- **AIM OF THE EXERCISE**:
Within the records below, how many lines hold the word "that"? Only the number should be returned.

[Items listed in a dataset]
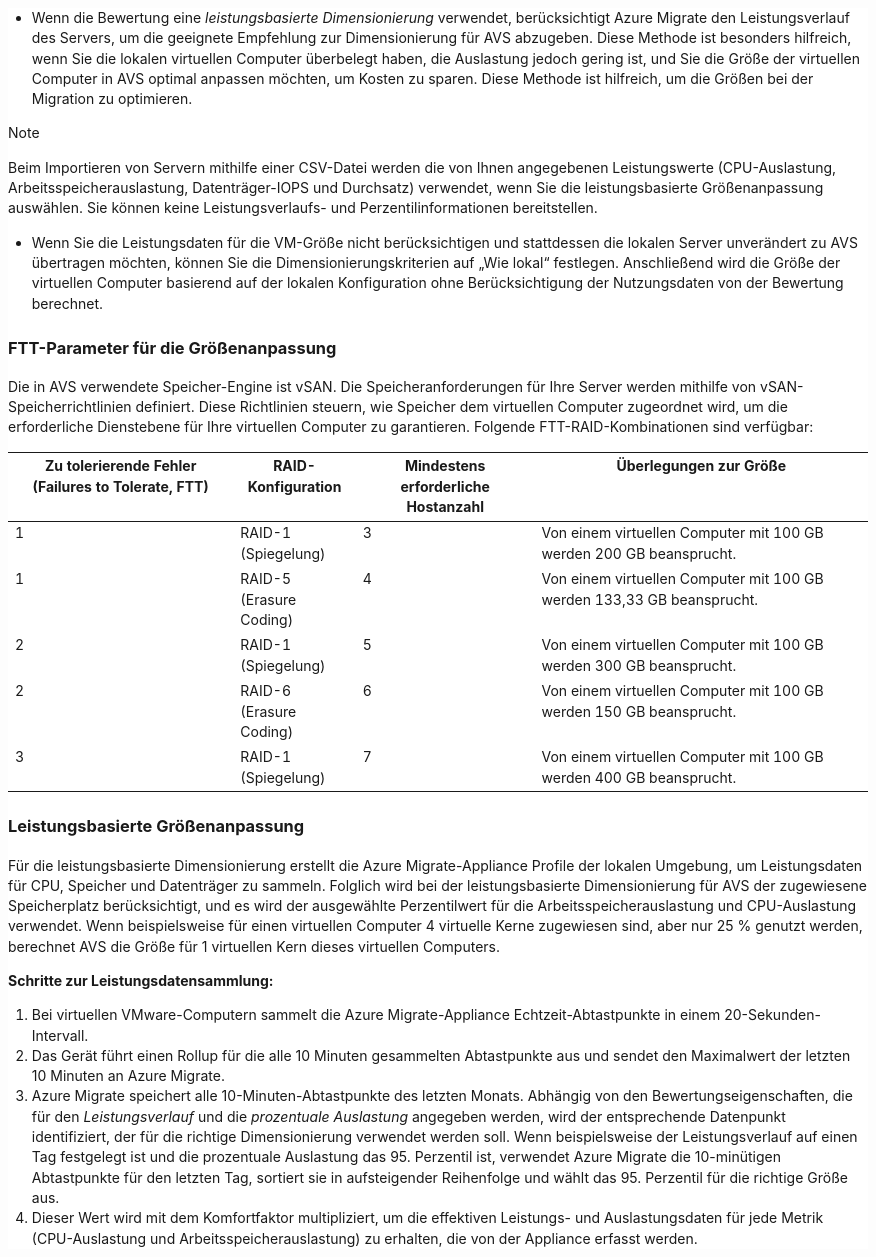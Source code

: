- Wenn die Bewertung eine *leistungsbasierte Dimensionierung* verwendet, berücksichtigt Azure Migrate den Leistungsverlauf des Servers, um die geeignete Empfehlung zur Dimensionierung für AVS abzugeben. Diese Methode ist besonders hilfreich, wenn Sie die lokalen virtuellen Computer überbelegt haben, die Auslastung jedoch gering ist, und Sie die Größe der virtuellen Computer in AVS optimal anpassen möchten, um Kosten zu sparen. Diese Methode ist hilfreich, um die Größen bei der Migration zu optimieren.

> [!NOTE] 
>Beim Importieren von Servern mithilfe einer CSV-Datei werden die von Ihnen angegebenen Leistungswerte (CPU-Auslastung, Arbeitsspeicherauslastung, Datenträger-IOPS und Durchsatz) verwendet, wenn Sie die leistungsbasierte Größenanpassung auswählen. Sie können keine Leistungsverlaufs- und Perzentilinformationen bereitstellen.

- Wenn Sie die Leistungsdaten für die VM-Größe nicht berücksichtigen und stattdessen die lokalen Server unverändert zu AVS übertragen möchten, können Sie die Dimensionierungskriterien auf „Wie lokal“ festlegen. Anschließend wird die Größe der virtuellen Computer basierend auf der lokalen Konfiguration ohne Berücksichtigung der Nutzungsdaten von der Bewertung berechnet.

### <a name="ftt-sizing-parameters"></a>FTT-Parameter für die Größenanpassung

Die in AVS verwendete Speicher-Engine ist vSAN. Die Speicheranforderungen für Ihre Server werden mithilfe von vSAN-Speicherrichtlinien definiert. Diese Richtlinien steuern, wie Speicher dem virtuellen Computer zugeordnet wird, um die erforderliche Dienstebene für Ihre virtuellen Computer zu garantieren. Folgende FTT-RAID-Kombinationen sind verfügbar:

| **Zu tolerierende Fehler (Failures to Tolerate, FTT)** | **RAID-Konfiguration** | **Mindestens erforderliche Hostanzahl** | **Überlegungen zur Größe** |
| - | - | - | - |
| 1 | RAID-1 (Spiegelung) | 3 | Von einem virtuellen Computer mit 100 GB werden 200 GB beansprucht. |
| 1 | RAID-5 (Erasure Coding) | 4 | Von einem virtuellen Computer mit 100 GB werden 133,33 GB beansprucht. |
| 2 | RAID-1 (Spiegelung) | 5 | Von einem virtuellen Computer mit 100 GB werden 300 GB beansprucht. |
| 2 | RAID-6 (Erasure Coding) | 6 | Von einem virtuellen Computer mit 100 GB werden 150 GB beansprucht. |
| 3 | RAID-1 (Spiegelung) | 7 | Von einem virtuellen Computer mit 100 GB werden 400 GB beansprucht. |

### <a name="performance-based-sizing"></a>Leistungsbasierte Größenanpassung

Für die leistungsbasierte Dimensionierung erstellt die Azure Migrate-Appliance Profile der lokalen Umgebung, um Leistungsdaten für CPU, Speicher und Datenträger zu sammeln. Folglich wird bei der leistungsbasierte Dimensionierung für AVS der zugewiesene Speicherplatz berücksichtigt, und es wird der ausgewählte Perzentilwert für die Arbeitsspeicherauslastung und CPU-Auslastung verwendet. Wenn beispielsweise für einen virtuellen Computer 4 virtuelle Kerne zugewiesen sind, aber nur 25 % genutzt werden, berechnet AVS die Größe für 1 virtuellen Kern dieses virtuellen Computers.

**Schritte zur Leistungsdatensammlung:**

1. Bei virtuellen VMware-Computern sammelt die Azure Migrate-Appliance Echtzeit-Abtastpunkte in einem 20-Sekunden-Intervall.
2. Das Gerät führt einen Rollup für die alle 10 Minuten gesammelten Abtastpunkte aus und sendet den Maximalwert der letzten 10 Minuten an Azure Migrate.
3. Azure Migrate speichert alle 10-Minuten-Abtastpunkte des letzten Monats. Abhängig von den Bewertungseigenschaften, die für den *Leistungsverlauf* und die *prozentuale Auslastung* angegeben werden, wird der entsprechende Datenpunkt identifiziert, der für die richtige Dimensionierung verwendet werden soll. Wenn beispielsweise der Leistungsverlauf auf einen Tag festgelegt ist und die prozentuale Auslastung das 95. Perzentil ist, verwendet Azure Migrate die 10-minütigen Abtastpunkte für den letzten Tag, sortiert sie in aufsteigender Reihenfolge und wählt das 95. Perzentil für die richtige Größe aus.
4. Dieser Wert wird mit dem Komfortfaktor multipliziert, um die effektiven Leistungs- und Auslastungsdaten für jede Metrik (CPU-Auslastung und Arbeitsspeicherauslastung) zu erhalten, die von der Appliance erfasst werden.
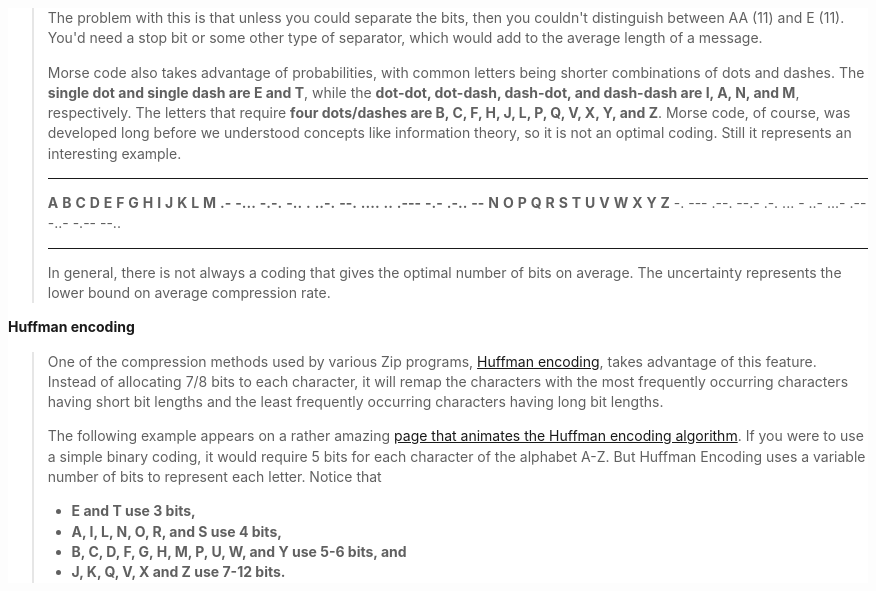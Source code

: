 > The problem with this is that unless you could separate the bits, then
> you couldn\'t distinguish between AA (11) and E (11). You\'d need a
> stop bit or some other type of separator, which would add to the
> average length of a message.
>
> Morse code also takes advantage of probabilities, with common letters
> being shorter combinations of dots and dashes. The **single dot and
> single dash are E and T**, while the **dot-dot, dot-dash, dash-dot,
> and dash-dash are I, A, N, and M**, respectively. The letters that
> require **four dots/dashes are B, C, F, H, J, L, P, Q, V, X, Y, and
> Z**. Morse code, of course, was developed long before we understood
> concepts like information theory, so it is not an optimal coding.
> Still it represents an interesting example.
>
>   -------- ----------- ---------- --------- ------- ---------- ---------- ----------- -------- ------------ --------- ---------- ---------
>    **A**      **B**      **C**      **D**    **E**    **F**      **G**       **H**     **I**      **J**       **K**     **L**      **M**
>    **.-**   **-\...**   **-.-.**   **-..**   **.**   **..-.**   **\--.**   **\....**   **..**   **.\-\--**   **-.-**   **.-..**   **\--**
>    **N**      **O**      **P**      **Q**    **R**    **S**      **T**       **U**     **V**      **W**       **X**     **Y**      **Z**
>      -.       \-\--      .\--.      \--.-     .-.      \...        \-         ..-      \...-       .\--       -..-      -.\--      \--..
>   -------- ----------- ---------- --------- ------- ---------- ---------- ----------- -------- ------------ --------- ---------- ---------
>
> In general, there is not always a coding that gives the optimal number
> of bits on average. The uncertainty represents the lower bound on
> average compression rate.

**Huffman encoding**

> One of the compression methods used by various Zip programs, [Huffman
> encoding](http://www.nist.gov/dads/HTML/huffmanEncoding.html), takes
> advantage of this feature. Instead of allocating 7/8 bits to each
> character, it will remap the characters with the most frequently
> occurring characters having short bit lengths and the least frequently
> occurring characters having long bit lengths.
>
> The following example appears on a rather amazing [page that animates
> the Huffman encoding
> algorithm](http://ciips.ee.uwa.edu.au/~morris/Year2/PLDS210/huffman.html).
> If you were to use a simple binary coding, it would require 5 bits for
> each character of the alphabet A-Z. But Huffman Encoding uses a
> variable number of bits to represent each letter. Notice that
>
> -   **E and T use 3 bits,**
> -   **A, I, L, N, O, R, and S use 4 bits,**
> -   **B, C, D, F, G, H, M, P, U, W, and Y use 5-6 bits, and**
> -   **J, K, Q, V, X and Z use 7-12 bits.**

- **OUTPUT BELOW**:
5